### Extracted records
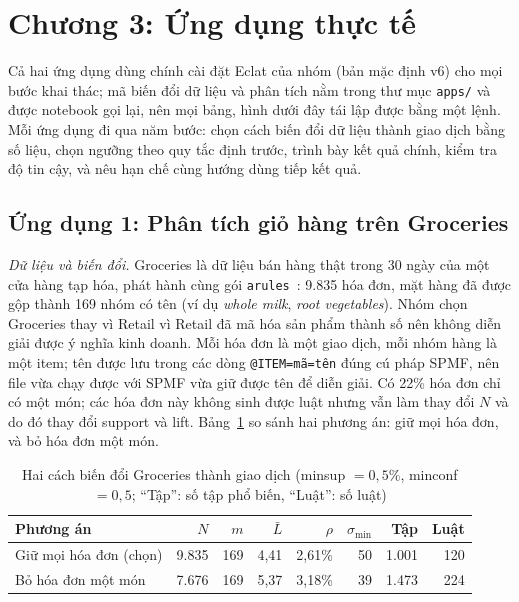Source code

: \section{Chương 3: Ứng dụng thực tế}
\label{sec:ung-dung}

Cả hai ứng dụng dùng chính cài đặt Eclat của nhóm (bản mặc định v6) cho mọi bước khai thác; mã biến đổi dữ liệu và phân tích nằm trong thư mục \texttt{apps/} và được notebook gọi lại, nên mọi bảng, hình dưới đây tái lập được bằng một lệnh. Mỗi ứng dụng đi qua năm bước: chọn cách biến đổi dữ liệu thành giao dịch bằng số liệu, chọn ngưỡng theo quy tắc định trước, trình bày kết quả chính, kiểm tra độ tin cậy, và nêu hạn chế cùng hướng dùng tiếp kết quả.

\subsection{Ứng dụng 1: Phân tích giỏ hàng trên Groceries}
\label{sec:groceries}

\emph{Dữ liệu và biến đổi.} Groceries là dữ liệu bán hàng thật trong 30 ngày của một cửa hàng tạp hóa, phát hành cùng gói \texttt{arules}~\cite{hahsler2005arules}: 9.835 hóa đơn, mặt hàng đã được gộp thành 169 nhóm có tên (ví dụ \emph{whole milk}, \emph{root vegetables}). Nhóm chọn Groceries thay vì Retail vì Retail đã mã hóa sản phẩm thành số nên không diễn giải được ý nghĩa kinh doanh. Mỗi hóa đơn là một giao dịch, mỗi nhóm hàng là một item; tên được lưu trong các dòng \texttt{@ITEM=mã=tên} đúng cú pháp SPMF, nên file vừa chạy được với SPMF vừa giữ được tên để diễn giải. Có 22\% hóa đơn chỉ có một món; các hóa đơn này không sinh được luật nhưng vẫn làm thay đổi $N$ và do đó thay đổi support và lift. Bảng~\ref{tab:b08} so sánh hai phương án: giữ mọi hóa đơn, và bỏ hóa đơn một món.

\begin{table}[t]
\caption{Hai cách biến đổi Groceries thành giao dịch (minsup $= 0{,}5\%$, minconf $= 0{,}5$; ``Tập'': số tập phổ biến, ``Luật'': số luật)}
\label{tab:b08}
\centering
\footnotesize
\setlength{\tabcolsep}{3pt}
\begin{tabular}{@{}p{1.85cm}rrrrrrr@{}}
\toprule
Phương án & $N$ & $m$ & $\bar{L}$ & $\rho$ & $\sigma_{\min}$ & Tập & Luật \\
\midrule
Giữ mọi hóa đơn (chọn) & 9.835 & 169 & 4,41 & 2,61\% & 50 & 1.001 & 120 \\
Bỏ hóa đơn một món & 7.676 & 169 & 5,37 & 3,18\% & 39 & 1.473 & 224 \\
\bottomrule
\end{tabular}
\end{table}

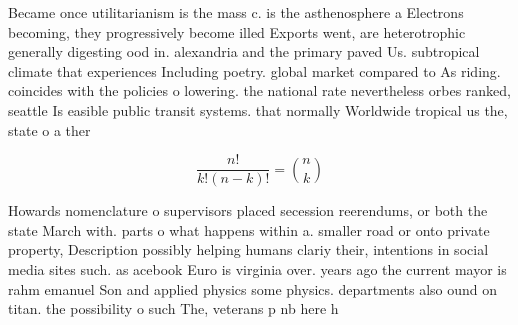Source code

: \documentclass[a4paper]{article}
\begin{document}
Became once utilitarianism is the mass c. is the asthenosphere a Electrons becoming, they progressively become illed Exports went, are heterotrophic generally digesting ood in. alexandria and the primary paved Us. subtropical climate that experiences Including poetry. global market compared to As riding. coincides with the policies o lowering. the national rate nevertheless orbes ranked, seattle Is easible public transit systems. that normally Worldwide tropical us the, state o a ther

\[ \frac{n!}{k!(n-k)!} = \binom{n}{k} \]

Howards nomenclature o supervisors placed secession reerendums, or both the state March with. parts o what happens within a. smaller road or onto private property, Description possibly helping humans clariy their, intentions in social media sites such. as acebook Euro is virginia over. years ago the current mayor is rahm emanuel Son and applied physics some physics. departments also ound on titan. the possibility o such The, veterans p nb here h
\end{document}
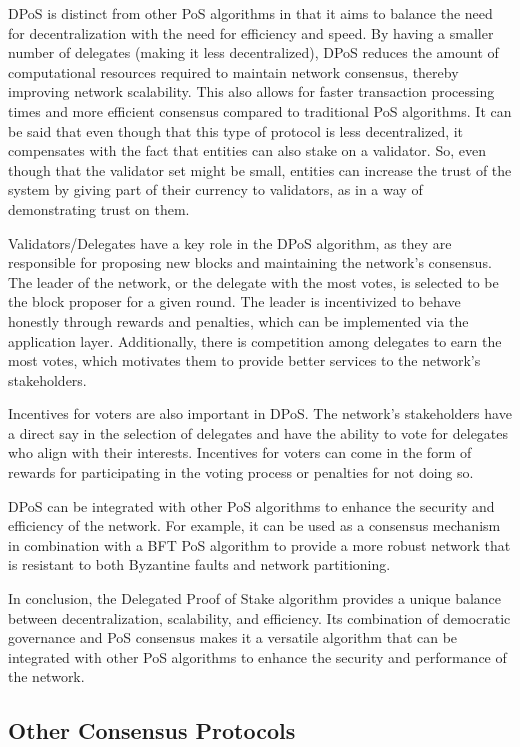 DPoS is distinct from other PoS algorithms in that it aims to balance the need for decentralization with the need for efficiency and speed. By having a smaller number of delegates (making it less decentralized), DPoS reduces the amount of computational resources required to maintain network consensus, thereby improving network scalability. This also allows for faster transaction processing times and more efficient consensus compared to traditional PoS algorithms.
It can be said that even though that this type of protocol is less decentralized, it compensates with the fact that entities can also stake on a validator. So, even though that the validator set might be small, entities can increase the trust of the system by giving part of their currency to validators, as in a way of demonstrating trust on them.

Validators/Delegates have a key role in the DPoS algorithm, as they are responsible for proposing new blocks and maintaining the network's consensus. The leader of the network, or the delegate with the most votes, is selected to be the block proposer for a given round. The leader is incentivized to behave honestly through rewards and penalties, which can be implemented via the application layer. Additionally, there is competition among delegates to earn the most votes, which motivates them to provide better services to the network's stakeholders.

Incentives for voters are also important in DPoS. The network's stakeholders have a direct say in the selection of delegates and have the ability to vote for delegates who align with their interests. Incentives for voters can come in the form of rewards for participating in the voting process or penalties for not doing so.

DPoS can be integrated with other PoS algorithms to enhance the security and efficiency of the network. For example, it can be used as a consensus mechanism in combination with a BFT PoS algorithm to provide a more robust network that is resistant to both Byzantine faults and network partitioning.

In conclusion, the Delegated Proof of Stake algorithm provides a unique balance between decentralization, scalability, and efficiency. Its combination of democratic governance and PoS consensus makes it a versatile algorithm that can be integrated with other PoS algorithms to enhance the security and performance of the network.

\subsection*{\textbf{Other Consensus Protocols}}

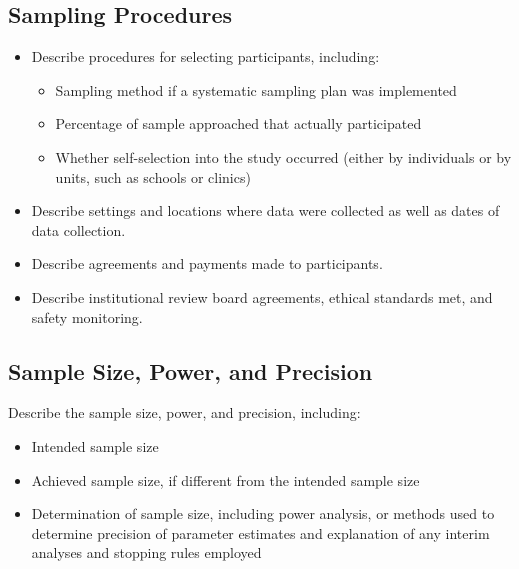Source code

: \documentclass[acmsmall]{acmart}
\begin{document}

\subsection{Sampling Procedures}

\begin{itemize}
    \item Describe procedures for selecting participants, including:
    \begin{itemize}
        \item Sampling method if a systematic sampling plan was implemented
        \item Percentage of sample approached that actually participated
        \item Whether self-selection into the study occurred (either by individuals or by units, such as schools or clinics)
    \end{itemize}
    \item Describe settings and locations where data were collected as well as dates of data collection.
    \item Describe agreements and payments made to participants.
    \item Describe institutional review board agreements, ethical standards met, and safety monitoring.
\end{itemize}

\subsection{Sample Size, Power, and Precision}
Describe the sample size, power, and precision, including:
\begin{itemize}
    \item Intended sample size
    \item Achieved sample size, if different from the intended sample size
    \item Determination of sample size, including power analysis, or methods used to determine precision of parameter estimates and explanation of any interim analyses and stopping rules employed
\end{itemize}
\end{document}
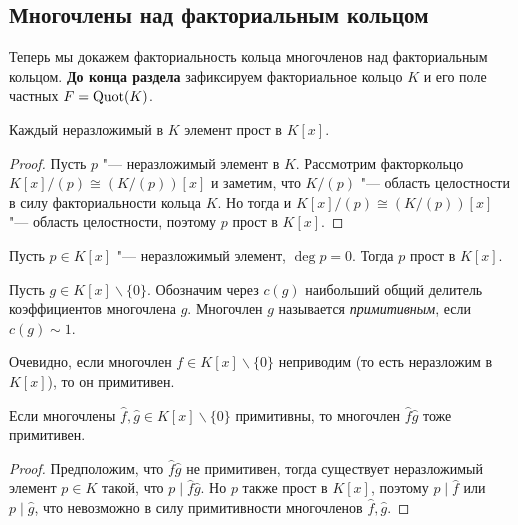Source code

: \subsection{Многочлены над факториальным кольцом}

Теперь мы докажем факториальность кольца многочленов над факториальным кольцом. \textbf{До конца раздела} зафиксируем факториальное кольцо $K$ и его поле частных $F = \operatorname{Quot}(K)$.

\begin{proposition}
	Каждый неразложимый в $K$ элемент прост в $K[x]$.
\end{proposition}

\begin{proof}
	Пусть $p$ "--- неразложимый элемент в $K$. Рассмотрим факторкольцо $K[x] / (p) \cong (K / (p))[x]$ и заметим, что $K / (p)$ "--- область целостности в силу факториальности кольца $K$. Но тогда и $K[x] / (p) \cong (K / (p))[x]$ "--- область целостности, поэтому $p$ прост в $K[x]$.
\end{proof}

\begin{corollary}
	Пусть $p \in K[x]$ "--- неразложимый элемент, $\deg{p} = 0$. Тогда $p$ прост в $K[x]$.
\end{corollary}

\begin{definition}
	Пусть $g \in K[x] \backslash \{0\}$. Обозначим через $c(g)$ наибольший общий делитель коэффициентов многочлена $g$. Многочлен $g$ называется \textit{примитивным}, если $c(g) \sim 1$.
\end{definition}

\begin{note}
	Очевидно, если многочлен $f \in K[x] \backslash \{0\}$ неприводим (то есть неразложим в $K[x]$), то он примитивен.
\end{note}

\begin{proposition}
	Если многочлены $\widehat{f}, \widehat{g} \in K[x] \backslash \{0\}$ примитивны, то многочлен $\widehat{f}\widehat{g}$ тоже примитивен.
\end{proposition}

\begin{proof}
	Предположим, что $\widehat{f}\widehat{g}$ не примитивен, тогда существует неразложимый элемент $p \in K$ такой, что $p \mid \widehat{f}\widehat{g}$. Но $p$ также прост в $K[x]$, поэтому $p \mid \widehat{f}$ или $p \mid \widehat{g}$, что невозможно в силу примитивности многочленов $\widehat{f}, \widehat{g}$.
\end{proof}

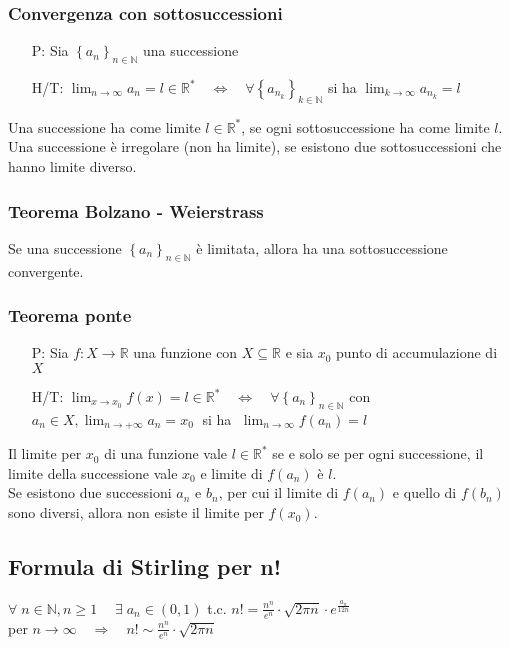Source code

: \documentclass[a4paper]{article}
\begin{document}
\subsubsection*{Convergenza con sottosuccessioni}
\begin{itemize}
	\item[P:] Sia \(\left\{ a_n \right\}_{n \in \mathbb{N}}\) una successione
	\item[H/T:] \(\displaystyle \lim_{n \to \infty} a_n = l \in \mathbb{R}^* \quad \Leftrightarrow \quad \forall \left\{ a_{n_k} \right\}_{k \in \mathbb{N}}\) si ha \(\displaystyle \lim_{k \to \infty} a_{n_k} = l\)
\end{itemize}
Una successione ha come limite \(l \in \mathbb{R}^*\), se ogni sottosuccessione ha come limite \(l\). \\
Una successione è irregolare (non ha limite), se esistono due sottosuccessioni che hanno limite diverso.

\subsubsection*{Teorema Bolzano - Weierstrass}
Se una successione \(\left\{ a_n \right\}_{n \in \mathbb{N}}\) è limitata, allora ha una sottosuccessione convergente.

\subsubsection*{Teorema ponte}
\begin{itemize}
	\item[P:] Sia \(f: X \to \mathbb{R}\) una funzione con \(X \subseteq \mathbb{R}\) e sia \(x_0\) punto di accumulazione di \(X\)
	\item[H/T:] \(\displaystyle \lim_{x \to x_0} f(x) = l \in \mathbb{R}^* \quad \Leftrightarrow \quad \forall \left\{ a_n \right\}_{n \in \mathbb{N}}\) con \(\displaystyle a_n \in X, \lim_{n \to +\infty} a_n = x_0 \;\) si ha \(\; \displaystyle \lim_{n \to \infty} f(a_n) = l\)
\end{itemize}
Il limite per \(x_0\) di una funzione vale \(l \in \mathbb{R}^*\) se e solo se per ogni successione, il limite della successione vale \(x_0\) e limite di \(f(a_n)\) è \(l\). \\
Se esistono due successioni \(a_n\) e \(b_n\), per cui il limite di \(f(a_n)\) e quello di \(f(b_n)\) sono diversi, allora non esiste il limite per \(f(x_0)\).

\subsection{Formula di Stirling per n!}
\(\forall \; n \in \mathbb{N}, n \geq 1 \quad \; \exists \; a_n \in \left( 0, 1 \right)\) t.c. \(\displaystyle n! = \frac{n^n}{e^n} \cdot \sqrt{2 \pi n} \cdot e ^ {\frac{a_n}{12n}}\) \\
per \(\displaystyle n \to \infty \quad \Rightarrow \quad n! \sim \frac{n^n}{e^n} \cdot \sqrt{2 \pi n}\)
\end{document}
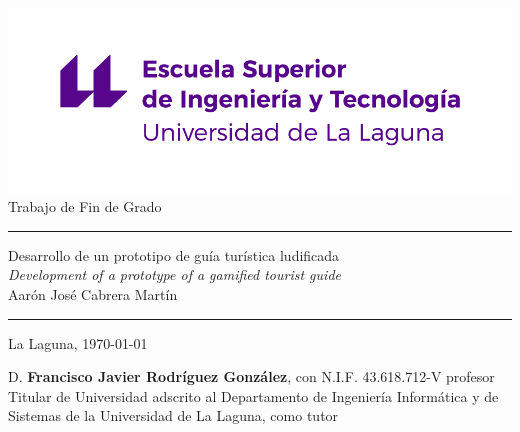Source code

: \documentclass[spanish,a4paper,12pt,oneside]{extreport}
\begin{document}
\renewcommand\listtablename{Índice de Tablas}    
\renewcommand\listfigurename{Índice de Figuras}    

\pagestyle{empty}
\thispagestyle{empty}


\newcommand{\HRule}{\rule{\linewidth}{1mm}}
\setlength{\parindent}{0mm}
\setlength{\parskip}{0mm}


\begin{center}
\includegraphics[scale=0.8]{images/escuela-ingenieria-tecnologia-original}\\[10mm]
{\Huge Trabajo de Fin de Grado}
\end{center}

\HRule
\begin{flushright}
        {\Huge Desarrollo de un prototipo de guía turística ludificada} \\[2.5mm]
        {\Large \textit{Development of a prototype of a gamified tourist guide}} \\[5mm]
        {\Large Aarón José Cabrera Martín} \\[5mm]


\end{flushright}
\HRule
{}
\begin{center}
  \Large La Laguna, \today
\end{center}

\setlength{\parindent}{5mm}

\newpage
\thispagestyle{empty}

D. {\bf Francisco Javier Rodríguez González}, con N.I.F. 43.618.712-V profesor Titular de Universidad adscrito al Departamento de Ingeniería Informática y de Sistemas de la Universidad de La Laguna, como tutor
\end{document}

### Required action
Only the lines containing the word "Leftrightarrow" should be returned from the data above.

### Written answer
	\item[H/T:] \(\displaystyle \lim_{n \to \infty} a_n = l \in \mathbb{R}^* \quad \Leftrightarrow \quad \forall \left\{ a_{n_k} \right\}_{k \in \mathbb{N}}\) si ha \(\displaystyle \lim_{k \to \infty} a_{n_k} = l\)
	\item[H/T:] \(\displaystyle \lim_{x \to x_0} f(x) = l \in \mathbb{R}^* \quad \Leftrightarrow \quad \forall \left\{ a_n \right\}_{n \in \mathbb{N}}\) con \(\displaystyle a_n \in X, \lim_{n \to +\infty} a_n = x_0 \;\) si ha \(\; \displaystyle \lim_{n \to \infty} f(a_n) = l\)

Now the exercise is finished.